Segment Start: GIVEN RECORDS

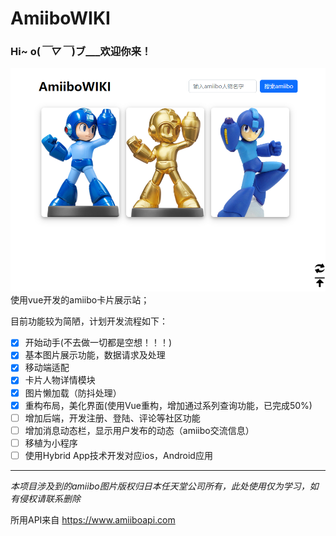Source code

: # AmiiboWIKI

### Hi~ o(*￣▽￣*)ブ___欢迎你来！

![](./old/images/AmiiboWIKI.png)
使用vue开发的amiibo卡片展示站；

目前功能较为简陋，计划开发流程如下：
- [x] 开始动手(不去做一切都是空想！！！)
- [x] 基本图片展示功能，数据请求及处理
- [x] 移动端适配
- [x] 卡片人物详情模块
- [x] 图片懒加载（防抖处理）
- [x] 重构布局，美化界面(使用Vue重构，增加通过系列查询功能，已完成50%)
- [ ] 增加后端，开发注册、登陆、评论等社区功能
- [ ] 增加消息动态栏，显示用户发布的动态（amiibo交流信息）
- [ ] 移植为小程序
- [ ] 使用Hybrid App技术开发对应ios，Android应用  

---

*本项目涉及到的amiibo图片版权归日本任天堂公司所有，此处使用仅为学习，如有侵权请联系删除*

所用API来自 https://www.amiiboapi.com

Segment End: GIVEN RECORDS

EXERCISE DIRECTIONS: Copy every line that includes the string "AmiiboWIKI" from the material above.

TASK SOLUTION:
: # AmiiboWIKI
![](./old/images/AmiiboWIKI.png)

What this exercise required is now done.